ACTIVITY:
Everything from the line with "## [Entrega a" down to the line with "vitesse maximale ne puisse pas dépasser 100" below must be printed exactly, those two lines included. Exclude pictures.

DATA TO PROCESS:
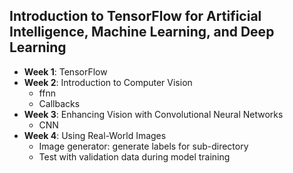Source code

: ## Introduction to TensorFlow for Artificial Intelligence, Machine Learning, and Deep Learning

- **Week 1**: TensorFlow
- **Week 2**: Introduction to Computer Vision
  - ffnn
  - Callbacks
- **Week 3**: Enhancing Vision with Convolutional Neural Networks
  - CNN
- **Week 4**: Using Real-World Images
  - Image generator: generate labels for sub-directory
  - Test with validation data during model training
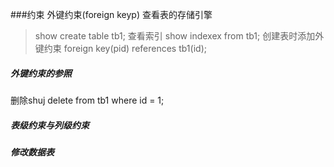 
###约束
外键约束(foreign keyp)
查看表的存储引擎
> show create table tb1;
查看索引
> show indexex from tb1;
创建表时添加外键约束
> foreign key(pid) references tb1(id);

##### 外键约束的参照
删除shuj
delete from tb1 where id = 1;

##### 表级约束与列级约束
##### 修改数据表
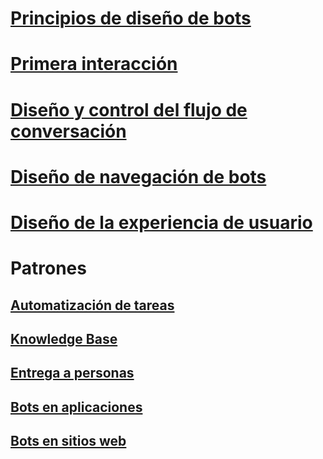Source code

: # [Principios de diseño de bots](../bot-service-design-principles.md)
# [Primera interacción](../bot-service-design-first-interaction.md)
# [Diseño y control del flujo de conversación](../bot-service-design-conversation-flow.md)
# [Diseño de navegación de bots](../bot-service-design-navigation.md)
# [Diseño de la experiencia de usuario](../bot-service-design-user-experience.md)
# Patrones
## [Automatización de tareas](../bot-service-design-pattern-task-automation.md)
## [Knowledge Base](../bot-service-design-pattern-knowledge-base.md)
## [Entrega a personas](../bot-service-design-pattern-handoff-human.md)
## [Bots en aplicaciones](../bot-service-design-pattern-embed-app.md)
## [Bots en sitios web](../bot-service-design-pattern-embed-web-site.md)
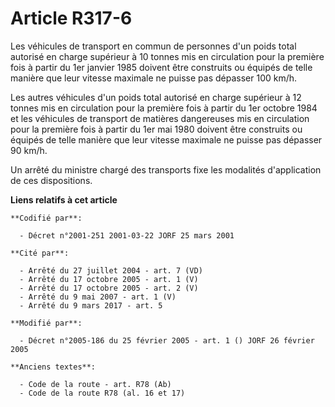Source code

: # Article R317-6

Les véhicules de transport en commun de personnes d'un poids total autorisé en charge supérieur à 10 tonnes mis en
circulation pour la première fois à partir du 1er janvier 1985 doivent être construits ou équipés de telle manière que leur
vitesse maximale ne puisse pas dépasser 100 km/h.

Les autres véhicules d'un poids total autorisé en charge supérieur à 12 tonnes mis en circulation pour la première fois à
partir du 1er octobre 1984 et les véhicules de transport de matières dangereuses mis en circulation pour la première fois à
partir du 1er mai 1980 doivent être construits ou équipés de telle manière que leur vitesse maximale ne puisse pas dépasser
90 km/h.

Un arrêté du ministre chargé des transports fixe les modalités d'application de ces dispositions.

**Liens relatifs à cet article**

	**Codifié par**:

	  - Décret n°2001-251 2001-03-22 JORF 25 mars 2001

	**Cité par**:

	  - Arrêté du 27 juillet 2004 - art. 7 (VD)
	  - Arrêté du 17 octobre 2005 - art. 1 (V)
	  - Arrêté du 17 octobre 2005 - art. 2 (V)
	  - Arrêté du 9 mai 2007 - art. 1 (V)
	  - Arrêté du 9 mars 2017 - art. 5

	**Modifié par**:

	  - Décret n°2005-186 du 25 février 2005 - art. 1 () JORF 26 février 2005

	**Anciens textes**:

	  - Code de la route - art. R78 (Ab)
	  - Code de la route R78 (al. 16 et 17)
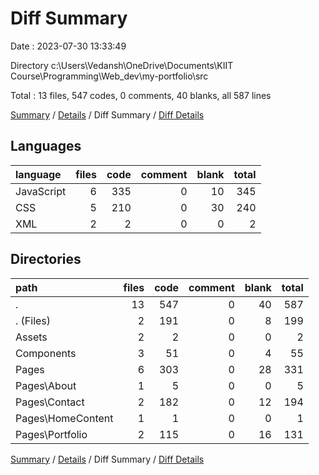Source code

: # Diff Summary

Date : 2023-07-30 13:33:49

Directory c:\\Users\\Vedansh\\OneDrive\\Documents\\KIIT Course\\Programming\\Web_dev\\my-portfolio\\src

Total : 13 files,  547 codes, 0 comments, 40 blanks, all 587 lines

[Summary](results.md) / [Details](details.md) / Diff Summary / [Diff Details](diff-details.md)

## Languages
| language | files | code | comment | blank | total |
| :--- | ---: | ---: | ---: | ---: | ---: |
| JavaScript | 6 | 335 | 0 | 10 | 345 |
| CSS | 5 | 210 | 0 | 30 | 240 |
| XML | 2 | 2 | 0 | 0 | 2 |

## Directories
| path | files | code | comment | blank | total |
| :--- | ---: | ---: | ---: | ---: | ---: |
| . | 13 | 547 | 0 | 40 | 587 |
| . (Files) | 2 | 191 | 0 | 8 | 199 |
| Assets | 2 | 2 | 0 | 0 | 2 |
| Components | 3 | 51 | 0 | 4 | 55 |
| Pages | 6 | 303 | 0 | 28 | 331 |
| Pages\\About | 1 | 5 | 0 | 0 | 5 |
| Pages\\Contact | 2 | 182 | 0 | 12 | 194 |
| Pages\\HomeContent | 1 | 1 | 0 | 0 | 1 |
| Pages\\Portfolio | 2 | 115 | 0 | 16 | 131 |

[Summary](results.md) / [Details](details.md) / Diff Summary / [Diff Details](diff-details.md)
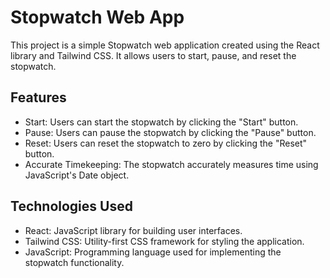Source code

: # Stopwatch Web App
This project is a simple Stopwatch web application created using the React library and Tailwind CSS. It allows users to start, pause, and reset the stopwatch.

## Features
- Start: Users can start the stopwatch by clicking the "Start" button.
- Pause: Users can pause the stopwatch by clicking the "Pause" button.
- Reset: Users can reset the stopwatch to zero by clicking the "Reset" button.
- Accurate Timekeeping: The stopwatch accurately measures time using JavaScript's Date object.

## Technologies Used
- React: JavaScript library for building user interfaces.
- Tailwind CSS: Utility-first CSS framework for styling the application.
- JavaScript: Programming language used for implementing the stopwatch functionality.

TASK RESULT:
## [Entrega a personas](../bot-service-design-pattern-handoff-human.md)
## [Bots en aplicaciones](../bot-service-design-pattern-embed-app.md)
## [Bots en sitios web](../bot-service-design-pattern-embed-web-site.md)
Source code

: # Article R317-6

Les véhicules de transport en commun de personnes d'un poids total autorisé en charge supérieur à 10 tonnes mis en
circulation pour la première fois à partir du 1er janvier 1985 doivent être construits ou équipés de telle manière que leur
vitesse maximale ne puisse pas dépasser 100 km/h.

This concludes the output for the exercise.